The world is moving toward highly-parallel, distributed systems up and down the stack. It started with the app servers on the front lines. Now it’s happening at the data layer. This is generally a good thing, but these kinds of systems can sometimes feel like a foreign country. In this article we’ll talk about how MemSQL spreads the work around a cluster of servers without sacrificing ease of use.

There are two kinds of machines in a MemSQL cluster: aggregators and leaves. The same software runs on both kinds of machines, and they all communicate using the same MySQL-compliant protocol. The only difference is in what role each one is told to play.

Aggregators aggregate

An aggregator is like a SQL proxy sitting in front of your cluster. Under normal circumstances, you only ever talk to the cluster through an aggregator. You connect to it with your favorite SQL client and insert rows, run selects, and manipulate data any way you want. From your perspective you are simply talking to “the” database server. The work of coordinating the parallel operations and combining everything into a single set of results is what an aggregator does. There could be any number of leaves acting in concert to answer your query, or only one. To you it’s completely transparent.
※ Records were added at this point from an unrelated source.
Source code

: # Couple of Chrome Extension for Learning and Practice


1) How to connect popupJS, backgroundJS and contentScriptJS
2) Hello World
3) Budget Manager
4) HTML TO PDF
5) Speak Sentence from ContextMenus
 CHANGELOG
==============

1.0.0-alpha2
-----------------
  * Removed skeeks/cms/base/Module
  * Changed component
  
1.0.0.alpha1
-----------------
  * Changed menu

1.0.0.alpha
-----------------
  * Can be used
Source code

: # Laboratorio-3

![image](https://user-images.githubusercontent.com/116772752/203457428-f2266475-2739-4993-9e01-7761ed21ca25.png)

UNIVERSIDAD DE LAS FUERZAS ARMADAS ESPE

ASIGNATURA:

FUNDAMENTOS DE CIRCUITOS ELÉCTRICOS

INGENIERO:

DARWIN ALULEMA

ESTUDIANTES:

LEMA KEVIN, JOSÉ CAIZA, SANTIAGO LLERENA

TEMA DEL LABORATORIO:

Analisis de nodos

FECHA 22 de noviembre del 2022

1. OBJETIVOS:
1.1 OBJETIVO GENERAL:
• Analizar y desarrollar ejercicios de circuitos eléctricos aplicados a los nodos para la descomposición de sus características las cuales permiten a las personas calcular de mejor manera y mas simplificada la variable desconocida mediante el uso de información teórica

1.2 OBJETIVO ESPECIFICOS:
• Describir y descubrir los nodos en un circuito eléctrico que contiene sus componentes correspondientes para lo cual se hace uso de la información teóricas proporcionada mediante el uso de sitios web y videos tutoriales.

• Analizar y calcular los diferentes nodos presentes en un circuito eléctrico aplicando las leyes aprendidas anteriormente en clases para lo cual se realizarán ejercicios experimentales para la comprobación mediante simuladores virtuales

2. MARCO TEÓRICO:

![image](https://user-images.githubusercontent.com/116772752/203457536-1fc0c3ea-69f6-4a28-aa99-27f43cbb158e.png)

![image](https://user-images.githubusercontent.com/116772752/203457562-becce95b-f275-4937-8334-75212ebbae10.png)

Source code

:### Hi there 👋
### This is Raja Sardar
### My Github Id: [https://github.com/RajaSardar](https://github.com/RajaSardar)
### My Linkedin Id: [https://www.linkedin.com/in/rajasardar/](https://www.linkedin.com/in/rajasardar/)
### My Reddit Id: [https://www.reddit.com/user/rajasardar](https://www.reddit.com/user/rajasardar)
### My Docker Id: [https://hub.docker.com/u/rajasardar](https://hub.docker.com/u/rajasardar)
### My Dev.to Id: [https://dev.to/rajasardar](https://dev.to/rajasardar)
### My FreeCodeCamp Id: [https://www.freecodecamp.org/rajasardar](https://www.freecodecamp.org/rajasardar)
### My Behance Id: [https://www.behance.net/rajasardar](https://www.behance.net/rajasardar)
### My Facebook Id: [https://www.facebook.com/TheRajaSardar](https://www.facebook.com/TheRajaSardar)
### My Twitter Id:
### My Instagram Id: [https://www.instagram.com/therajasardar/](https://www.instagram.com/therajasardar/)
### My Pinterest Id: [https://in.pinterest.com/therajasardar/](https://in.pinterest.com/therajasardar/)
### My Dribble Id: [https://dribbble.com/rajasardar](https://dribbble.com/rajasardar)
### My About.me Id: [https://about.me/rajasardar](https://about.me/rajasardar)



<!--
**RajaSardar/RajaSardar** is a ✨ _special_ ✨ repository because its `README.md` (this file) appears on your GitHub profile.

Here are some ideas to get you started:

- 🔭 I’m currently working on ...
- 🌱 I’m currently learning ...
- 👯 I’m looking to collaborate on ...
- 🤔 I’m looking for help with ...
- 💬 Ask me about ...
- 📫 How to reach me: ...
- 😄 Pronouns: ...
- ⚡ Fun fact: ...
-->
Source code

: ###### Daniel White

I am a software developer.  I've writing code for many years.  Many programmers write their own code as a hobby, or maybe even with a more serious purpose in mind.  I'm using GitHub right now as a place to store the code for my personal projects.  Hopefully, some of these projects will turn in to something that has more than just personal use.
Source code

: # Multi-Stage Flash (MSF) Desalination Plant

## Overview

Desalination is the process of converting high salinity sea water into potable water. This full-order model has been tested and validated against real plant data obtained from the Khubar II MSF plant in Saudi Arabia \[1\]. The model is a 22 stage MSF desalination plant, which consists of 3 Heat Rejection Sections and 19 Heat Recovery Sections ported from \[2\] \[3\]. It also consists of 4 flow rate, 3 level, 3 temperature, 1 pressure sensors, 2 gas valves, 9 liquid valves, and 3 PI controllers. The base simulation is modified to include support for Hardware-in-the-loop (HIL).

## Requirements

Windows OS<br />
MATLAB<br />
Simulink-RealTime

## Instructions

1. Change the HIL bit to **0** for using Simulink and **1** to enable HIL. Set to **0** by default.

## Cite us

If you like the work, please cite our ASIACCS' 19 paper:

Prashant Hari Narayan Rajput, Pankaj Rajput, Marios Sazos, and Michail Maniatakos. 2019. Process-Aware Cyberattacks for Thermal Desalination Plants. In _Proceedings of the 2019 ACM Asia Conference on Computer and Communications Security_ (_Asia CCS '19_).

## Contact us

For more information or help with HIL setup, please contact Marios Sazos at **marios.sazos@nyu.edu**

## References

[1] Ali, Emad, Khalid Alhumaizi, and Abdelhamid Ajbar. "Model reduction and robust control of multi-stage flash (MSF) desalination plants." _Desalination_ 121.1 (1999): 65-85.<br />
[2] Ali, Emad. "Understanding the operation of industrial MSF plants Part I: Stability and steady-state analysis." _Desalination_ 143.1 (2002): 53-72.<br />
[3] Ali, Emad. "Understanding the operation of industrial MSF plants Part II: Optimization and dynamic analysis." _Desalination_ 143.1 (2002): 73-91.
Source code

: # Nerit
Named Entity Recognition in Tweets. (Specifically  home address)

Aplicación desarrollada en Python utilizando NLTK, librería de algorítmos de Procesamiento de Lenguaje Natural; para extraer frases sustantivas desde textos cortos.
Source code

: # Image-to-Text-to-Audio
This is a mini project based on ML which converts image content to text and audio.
Leaves… are where you leave data

A “leaf” server is where your data gets stored. There’s nothing very complicated about it. Each leaf is an instance of MemSQL that acts independently. In fact, a leaf is barely aware that it’s part of a larger cluster of machines. All it knows is that some user named “root” logs into it from time to time and tells it to store or retrieve some data, and that it sometimes has to replicate data to and from its buddies. If you were to connect to a leaf with a SQL client and poke around, you’d see something like this:

 

Each of those memsql_demo_N databases is a partition, created and managed by the aggregator. When you query “select count(1) from lineitem” from an aggregator, in the background it gets translated into parallel queries across the cluster.

So where does the data go?

As much as the aggregators try to maintain the illusion of a single consistent database, it helps to know a bit about how things work under the hood. A distributed system is fundamentally different from a single-box database. There are a few ways you can arrange your cluster, each with its tradeoffs.
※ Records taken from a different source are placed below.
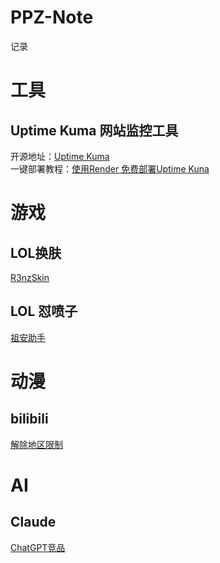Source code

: # PPZ-Note
记录

# 工具
## Uptime Kuma 网站监控工具
开源地址：[Uptime Kuma](https://github.com/louislam/uptime-kuma)<br>
一键部署教程：[使用Render 免费部署Uptime Kuna](https://blog.sxbai.com/archives/render-da-jian-uptime-kuma-jian-kong)

# 游戏
## LOL换肤
[R3nzSkin](https://github.com/R3nzTheCodeGOD/R3nzSkin)

## LOL 怼喷子
[祖安助手](https://github.com/liuke-wuhan/ZuAnBot)


# 动漫
## bilibili
[解除地区限制](https://github.com/yujincheng08/BiliRoaming)

# AI
## Claude
[ChatGPT竞品](https://www.anthropic.com/claude-in-slack)



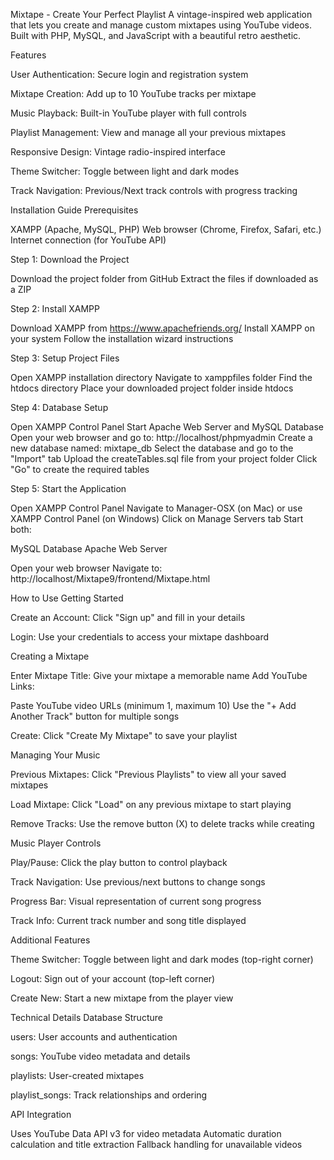  Mixtape - Create Your Perfect Playlist
A vintage-inspired web application that lets you create and manage custom mixtapes using YouTube videos. Built with PHP, MySQL, and JavaScript with a beautiful retro aesthetic.


 Features

User Authentication: Secure login and registration system

Mixtape Creation: Add up to 10 YouTube tracks per mixtape

Music Playback: Built-in YouTube player with full controls

Playlist Management: View and manage all your previous mixtapes

Responsive Design: Vintage radio-inspired interface

Theme Switcher: Toggle between light and dark modes

Track Navigation: Previous/Next track controls with progress tracking


 Installation Guide
Prerequisites

XAMPP (Apache, MySQL, PHP)
Web browser (Chrome, Firefox, Safari, etc.)
Internet connection (for YouTube API)


Step 1: Download the Project

Download the project folder from GitHub
Extract the files if downloaded as a ZIP


Step 2: Install XAMPP

Download XAMPP from https://www.apachefriends.org/
Install XAMPP on your system
Follow the installation wizard instructions


Step 3: Setup Project Files

Open XAMPP installation directory
Navigate to xamppfiles folder
Find the htdocs directory
Place your downloaded project folder inside htdocs


Step 4: Database Setup

Open XAMPP Control Panel
Start Apache Web Server and MySQL Database
Open your web browser and go to: http://localhost/phpmyadmin
Create a new database named: mixtape_db
Select the database and go to the "Import" tab
Upload the createTables.sql file from your project folder
Click "Go" to create the required tables



Step 5: Start the Application

Open XAMPP Control Panel
Navigate to Manager-OSX (on Mac) or use XAMPP Control Panel (on Windows)
Click on Manage Servers tab
Start both:

MySQL Database
Apache Web Server


Open your web browser
Navigate to: http://localhost/Mixtape9/frontend/Mixtape.html




 How to Use
Getting Started

Create an Account: Click "Sign up" and fill in your details

Login: Use your credentials to access your mixtape dashboard

Creating a Mixtape

Enter Mixtape Title: Give your mixtape a memorable name
Add YouTube Links:

Paste YouTube video URLs (minimum 1, maximum 10)
Use the "+ Add Another Track" button for multiple songs


Create: Click "Create My Mixtape" to save your playlist

Managing Your Music

Previous Mixtapes: Click "Previous Playlists" to view all your saved mixtapes

Load Mixtape: Click "Load" on any previous mixtape to start playing

Remove Tracks: Use the remove button (X) to delete tracks while creating

Music Player Controls

Play/Pause: Click the play button to control playback

Track Navigation: Use previous/next buttons to change songs

Progress Bar: Visual representation of current song progress

Track Info: Current track number and song title displayed

Additional Features

Theme Switcher: Toggle between light and dark modes (top-right corner)

Logout: Sign out of your account (top-left corner)

Create New: Start a new mixtape from the player view

 Technical Details
Database Structure

users: User accounts and authentication

songs: YouTube video metadata and details

playlists: User-created mixtapes

playlist_songs: Track relationships and ordering


API Integration

Uses YouTube Data API v3 for video metadata
Automatic duration calculation and title extraction
Fallback handling for unavailable videos

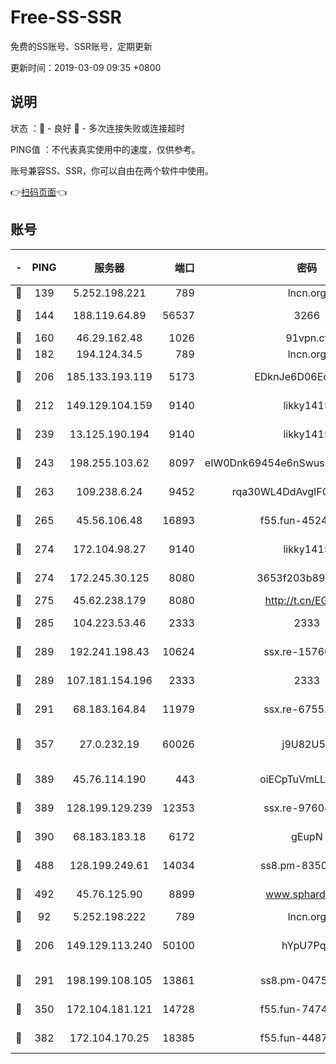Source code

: # Free-SS-SSR

免费的SS账号、SSR账号，定期更新

更新时间：2019-03-09 09:35 +0800

## 说明

状态     ：🙂 - 良好 🙁 - 多次连接失败或连接超时

PING值   ：不代表真实使用中的速度，仅供参考。

账号兼容SS、SSR，你可以自由在两个软件中使用。

👉[扫码页面](https://liesauer.github.io/Free-SS-SSR/)👈

## 账号

|-|PING|服务器|端口|密码|加密方式|区域|
|:----:|:----:|:-----:|-----:|:----:|:----:|:----:|
|🙂|139|5.252.198.221|789|lncn.org|rc4|JP|
|🙂|144|188.119.64.89|56537|3266|aes-256-cfb|RU|
|🙂|160|46.29.162.48|1026|91vpn.cf|rc4-md5|RU|
|🙂|182|194.124.34.5|789|lncn.org|rc4|JP|
|🙂|206|185.133.193.119|5173|EDknJe6D06EoWDaw|aes-256-cfb|US|
|🙂|212|149.129.104.159|9140|likky1415|aes-256-cfb|HK|
|🙂|239|13.125.190.194|9140|likky1415|aes-256-cfb|KR|
|🙂|243|198.255.103.62|8097|eIW0Dnk69454e6nSwuspv9DmS201tQ0D|aes-256-cfb|US|
|🙂|263|109.238.6.24|9452|rqa30WL4DdAvgIFG6Fs3znzTa|aes-256-cfb|FR|
|🙂|265|45.56.106.48|16893|f55.fun-45246716|aes-256-cfb|US|
|🙂|274|172.104.98.27|9140|likky1415|aes-256-cfb|JP|
|🙂|274|172.245.30.125|8080|3653f203b896678d|chacha20-ietf|US|
|🙂|275|45.62.238.179|8080|http://t.cn/EGJIyrl|rc4-md5|CA|
|🙂|285|104.223.53.46|2333|2333|aes-256-cfb|US|
|🙂|289|192.241.198.43|10624|ssx.re-15760725|aes-256-cfb|US|
|🙂|289|107.181.154.196|2333|2333|aes-256-cfb|US|
|🙂|291|68.183.164.84|11979|ssx.re-67552662|aes-256-cfb|US|
|🙂|357|27.0.232.19|60026|j9U82U53|xchacha20-ietf-poly1305|HK|
|🙂|389|45.76.114.190|443|oiECpTuVmLLxk4Ts|aes-256-cfb|AU|
|🙂|389|128.199.129.239|12353|ssx.re-97604958|aes-256-cfb|SG|
|🙂|390|68.183.183.18|6172|gEupN|aes-256-cfb|SG|
|🙂|488|128.199.249.61|14034|ss8.pm-83503872|aes-256-cfb|SG|
|🙂|492|45.76.125.90|8899|www.sphard.com|aes-256-cfb|AU|
|🙂|92|5.252.198.222|789|lncn.org|rc4|JP|
|🙂|206|149.129.113.240|50100|hYpU7PqP|chacha20-ietf-poly1305|CN|
|🙂|291|198.199.108.105|13861|ss8.pm-04751164|aes-256-cfb|US|
|🙂|350|172.104.181.121|14728|f55.fun-74741421|aes-256-cfb|SG|
|🙂|382|172.104.170.25|18385|f55.fun-44871721|aes-256-cfb|SG|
The simplest MemSQL cluster has one aggregator and one leaf. Let’s ignore the aggregator and focus on the leaf. When you create a database, by default it’s split into 8 partitions. Think of a donkey loaded up with a bunch of packages.

This works just fine. Modern multi-core servers, running an in-memory database like MemSQL, can handle an enormous number of concurrent reads and writes very quickly. Because the data is partitioned even on a single leaf it’s easy to achieve parallelism and use all those expensive CPU cores to their fullest. But there’s only so much load a single donkey can carry. To expand the size of your cluster, you add another one and rebalance.

 

This also works fine. As data gets inserted through an aggregator, the aggregator will make sure that both donkeys get equal amounts of data. In non-donkey terms, this configuration is like RAID-0. There is only one copy of your data, split up and distributed over multiple devices. As with RAID, you should use donkeys of similar sizes to achieve good balance. This configuration can take you pretty far:

However, there is a potential problem. The more donkeys you add, the more likely it is that any one donkey will stumble or get sick, making part of the dataset unavailable. Since there is only one copy this increases the chances of the entire cluster failing. For best results you want two copies of each partition.

This configuration operates more like RAID 1+0. You can expand your cluster’s capacity more or less infinitely by adding more pairs of donkeys. In the case of a failure, the backup donkey automatically takes up the slack until full capacity is restored.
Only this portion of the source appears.